Bob is on my algorithm.

Bob. If you have absolutely no idea what Bob is, then it truly blows my mind that my social media feed isn’t the same as everyone else’s. So I see Bob a fair bit, but I suspect that is because I actually bought Bob and tested it for a solid month. A product I was so excited about — one of those products that pops up and you immediately believe this is going to be me for life now. Well, I was so very disappointingly wrong.

What’s a Bob?

For the confused folk still in the room, Bob is basically a piece of plastic you wash yourself with. Marketed as a refillable body wash that is eco-friendly, good for your skin, smells great and is easy to travel with. I was fucking hooked.

Before I get into the actual review, I have to thank Bob. I had been using bog-standard Tesco cheapest body wash and, at the time, was making a conscious decision to switch to soap, but hadn’t yet — until Bob. I am not an overly eco-friendly man. I recycle my waste into the appropriate bins — yes, even food. I walk when I can, and if the opportunity to save wastage or reduce the overuse of hard plastics appears, I’m taking it. I would say these are just modern cultural changes we have taught ourselves to try and be better, rather than me just being a hippy. So Bob gave me the final push to end my rampage of body washes and find real soap to use. Thanks, Bob.

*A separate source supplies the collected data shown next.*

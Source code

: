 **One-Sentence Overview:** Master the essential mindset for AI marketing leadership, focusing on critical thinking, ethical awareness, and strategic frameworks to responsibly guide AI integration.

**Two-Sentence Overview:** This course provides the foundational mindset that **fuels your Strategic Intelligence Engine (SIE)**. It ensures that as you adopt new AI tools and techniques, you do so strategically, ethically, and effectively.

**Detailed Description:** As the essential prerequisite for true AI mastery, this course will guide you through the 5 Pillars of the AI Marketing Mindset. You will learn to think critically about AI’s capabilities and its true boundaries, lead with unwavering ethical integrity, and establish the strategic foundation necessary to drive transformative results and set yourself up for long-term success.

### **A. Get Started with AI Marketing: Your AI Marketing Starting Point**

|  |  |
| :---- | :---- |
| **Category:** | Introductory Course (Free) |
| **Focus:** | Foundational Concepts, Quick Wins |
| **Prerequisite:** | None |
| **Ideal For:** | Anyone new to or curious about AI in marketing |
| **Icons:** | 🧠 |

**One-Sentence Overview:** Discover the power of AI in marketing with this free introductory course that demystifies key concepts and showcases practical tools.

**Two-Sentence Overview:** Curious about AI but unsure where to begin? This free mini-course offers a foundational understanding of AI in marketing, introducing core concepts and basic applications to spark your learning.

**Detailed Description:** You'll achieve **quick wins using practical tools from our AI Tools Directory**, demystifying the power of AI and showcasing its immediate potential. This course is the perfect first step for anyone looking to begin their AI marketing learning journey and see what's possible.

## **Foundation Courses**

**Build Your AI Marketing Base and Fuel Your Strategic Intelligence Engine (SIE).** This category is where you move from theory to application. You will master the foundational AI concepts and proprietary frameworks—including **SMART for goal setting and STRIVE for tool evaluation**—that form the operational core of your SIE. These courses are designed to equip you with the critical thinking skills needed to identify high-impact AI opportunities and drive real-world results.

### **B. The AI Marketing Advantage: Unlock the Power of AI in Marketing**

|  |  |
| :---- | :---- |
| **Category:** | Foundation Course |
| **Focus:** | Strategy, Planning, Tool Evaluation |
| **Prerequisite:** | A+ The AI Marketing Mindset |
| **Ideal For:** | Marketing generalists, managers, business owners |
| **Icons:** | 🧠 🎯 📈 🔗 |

Bob is a clever design: it’s sleek, it’s smooth, compact and Batman-looking. It comes with a holder to stick on your shower wall and two soap refills. I paid £30.99 including delivery for the “shower pack”. I thought this was reasonable, as I was getting the unit and holder, along with two bars of premium-quality soap — after which the refills would be £12 for four bars a month. This should have been a red flag. A bar of soap a week — now I wash more than the average man, but that seems more than necessary. Then I saw the bars.

So an average bar of soap, say Imperial Leather, is around 100g, and you get four bars for £2. A premium brand like The Black Stuff is around 140g, which is roughly £8 a bar. Bob’s refills are 41g, so for £12 you’re getting 164g a month, coming in at 13.6g of soap per one pound coin. So above premium pricing. This is when an age-old argument comes in: everyone wants to be more eco-friendly, but not everyone can afford to be.

Take your soap, pop Bob open and fire it in. Bob has a clever spring mechanism that pushes your soap up with a simple click. The soap fits snugly in its holder, surrounded by rubber exfoliating bristles.

The bars of soap in my pack of two were The Ordinary Man and The Morning Man. All the soaps boast good pH levels, are vegan, moisturising and have a high lather. That’s all good, but really the two things we want from a soap are scent and, most importantly, lather. Bob lets us down on both. Scent-wise, I preferred the lime and peppermint Morning Man, but it was fairly subtle. But even that aside, all we really want is a good, thick, soapy lather that makes you feel scrubbed and squeaky clean. Bob just doesn’t do it. Even with this rubber-bristle, exfoliating design, it just doesn’t lather. You might get a bit under your armpits, but trying to get anything anywhere else is a genuine chore.

For a product I was so ready to change my life for, I soon became fed up with even using it. I got to the stage where I removed the soap from the holder to try to get a better scrub with it. I genuinely believe this has some sort of potential, but Bob needs to remember: for all the bells and whistles, for all the taglines of good ethics and GQ mentions, Bob is punting low-quality soap at premium prices. I think the tagline is clever in terms of being sustainable, but really all bars of soap are. Buy a plastic travel box for it and you’ve got your own personalised Bob.